The media too, instead of treating politics as a horse race, should ask anti-LGBTQ politicians about their actions at every opportunity. Ask them about this tragedy; ask them about the connection between fostering hatred and these acts of hatred. Make them answerable. For LGBTQ lives to mean something, the rest of society needs to value LGBTQ life, and LGBTQ rights and equality.
This is all a likely pipe-dream. The Colorado shooting may go the way of Pulse, and have the typical life-cycle of any shooting tragedy. The state where Pulse happened, Florida, has a governor who has proudly made it a laboratory for anti-LGBTQ extremist lawmaking. He coasted to victory in his latest election, and may yet become president. Those responsible for bigotry, those who quite literally bank on it, will do all they can to neutralize any accusation of responsibility, of course.

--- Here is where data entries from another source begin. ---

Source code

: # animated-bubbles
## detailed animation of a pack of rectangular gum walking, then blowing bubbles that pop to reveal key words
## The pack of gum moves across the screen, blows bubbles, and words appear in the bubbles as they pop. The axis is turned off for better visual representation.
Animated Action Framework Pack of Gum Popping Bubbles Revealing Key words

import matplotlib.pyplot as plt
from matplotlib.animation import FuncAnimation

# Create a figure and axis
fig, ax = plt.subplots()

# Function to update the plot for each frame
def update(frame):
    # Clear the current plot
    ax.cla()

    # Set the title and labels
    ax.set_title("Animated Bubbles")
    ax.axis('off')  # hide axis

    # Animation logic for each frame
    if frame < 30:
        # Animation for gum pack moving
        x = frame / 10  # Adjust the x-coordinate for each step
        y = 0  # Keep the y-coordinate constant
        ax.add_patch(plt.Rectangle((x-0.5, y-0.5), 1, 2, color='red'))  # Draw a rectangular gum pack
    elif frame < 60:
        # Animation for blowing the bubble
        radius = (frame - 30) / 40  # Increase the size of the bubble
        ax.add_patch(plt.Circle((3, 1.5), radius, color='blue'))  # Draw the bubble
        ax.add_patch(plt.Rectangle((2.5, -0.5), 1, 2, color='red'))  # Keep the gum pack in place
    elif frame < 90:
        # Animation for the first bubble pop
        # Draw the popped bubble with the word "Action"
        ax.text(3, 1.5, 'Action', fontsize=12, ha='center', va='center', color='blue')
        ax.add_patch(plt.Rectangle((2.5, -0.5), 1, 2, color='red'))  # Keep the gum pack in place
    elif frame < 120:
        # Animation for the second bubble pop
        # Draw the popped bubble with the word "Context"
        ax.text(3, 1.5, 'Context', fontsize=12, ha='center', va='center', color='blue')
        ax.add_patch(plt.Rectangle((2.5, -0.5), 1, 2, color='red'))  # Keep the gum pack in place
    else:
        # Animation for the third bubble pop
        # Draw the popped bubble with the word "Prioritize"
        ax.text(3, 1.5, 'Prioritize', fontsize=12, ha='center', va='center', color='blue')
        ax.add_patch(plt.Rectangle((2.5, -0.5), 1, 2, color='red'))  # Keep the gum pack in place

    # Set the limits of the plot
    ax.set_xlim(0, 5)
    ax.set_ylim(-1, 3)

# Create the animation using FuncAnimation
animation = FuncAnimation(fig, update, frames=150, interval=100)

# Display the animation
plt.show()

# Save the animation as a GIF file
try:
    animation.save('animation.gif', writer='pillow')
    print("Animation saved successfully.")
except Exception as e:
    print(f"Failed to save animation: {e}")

And just the fact that it happened—that an individual feels emboldened enough to go into an LGBTQ club and kill and maim people with a gun—tells us something awful too. That just like those anti-LGBTQ politicians and media foghorns, they feel they can.
To all these people, LGBTQ lives and rights do not matter, indeed they are involved in a systematic, ongoing campaign to diminish and eradicate the few rights we have, some with guns, some with words, some with the sweep of a fountain pen as they scrawl their signature on another act of legislative prejudice. We are not even safe in the spaces we go to seeking a drink, a night out of pleasure, basic safety. A horrible war has long been declared on LGBTQ people, and right now—just as at Club Q—only LGBTQ people are defending themselves. If you genuinely care about where this hatred is heading, LGBTQ people could do with some help.